Data extract Block Start

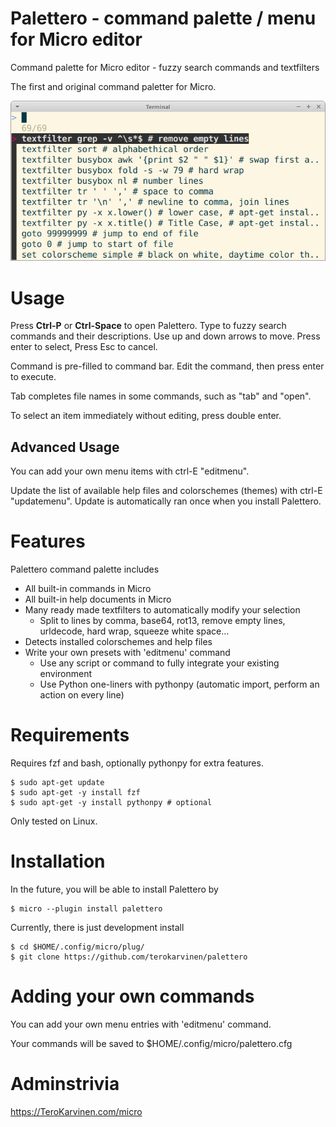 # Palettero - command palette / menu for Micro editor

Command palette for Micro editor - fuzzy search commands and textfilters

The first and original command paletter for Micro. 

![Screenshot](palettero-command-palette-menu-for-micro-editor.png)

# Usage

Press **Ctrl-P** or **Ctrl-Space** to open Palettero. Type to fuzzy search commands and their descriptions. Use up and down arrows to move. Press enter to select, Press Esc to cancel. 

Command is pre-filled to command bar. Edit the command, then press enter to execute. 

Tab completes file names in some commands, such as "tab" and "open". 

To select an item immediately without editing, press double enter. 

## Advanced Usage

You can add your own menu items with ctrl-E "editmenu".

Update the list of available help files and colorschemes (themes) with ctrl-E "updatemenu". Update is automatically ran once when you install Palettero. 

# Features

Palettero command palette includes

- All built-in commands in Micro
- All built-in help documents in Micro
- Many ready made textfilters to automatically modify your selection
	- Split to lines by comma, base64, rot13, remove empty lines, urldecode, hard wrap, squeeze white space...
- Detects installed colorschemes and help files 
- Write your own presets with 'editmenu' command
	- Use any script or command to fully integrate your existing environment
	- Use Python one-liners with pythonpy (automatic import, perform an action on every line)

# Requirements

Requires fzf and bash, optionally pythonpy for extra features. 

	$ sudo apt-get update
	$ sudo apt-get -y install fzf
	$ sudo apt-get -y install pythonpy # optional

Only tested on Linux. 

# Installation

In the future, you will be able to install Palettero by 

	$ micro --plugin install palettero

Currently, there is just development install

	$ cd $HOME/.config/micro/plug/
	$ git clone https://github.com/terokarvinen/palettero

# Adding your own commands

You can add your own menu entries with 'editmenu' command. 

Your commands will be saved to $HOME/.config/micro/palettero.cfg

# Adminstrivia

https://TeroKarvinen.com/micro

Data extract Block End

• Work item
The answer must be all the lines above that hold the word "commands".

• Response box
Command palette for Micro editor - fuzzy search commands and textfilters
Press **Ctrl-P** or **Ctrl-Space** to open Palettero. Type to fuzzy search commands and their descriptions. Use up and down arrows to move. Press enter to select, Press Esc to cancel. 
Tab completes file names in some commands, such as "tab" and "open". 
- All built-in commands in Micro
# Adding your own commands
Your commands will be saved to $HOME/.config/micro/palettero.cfg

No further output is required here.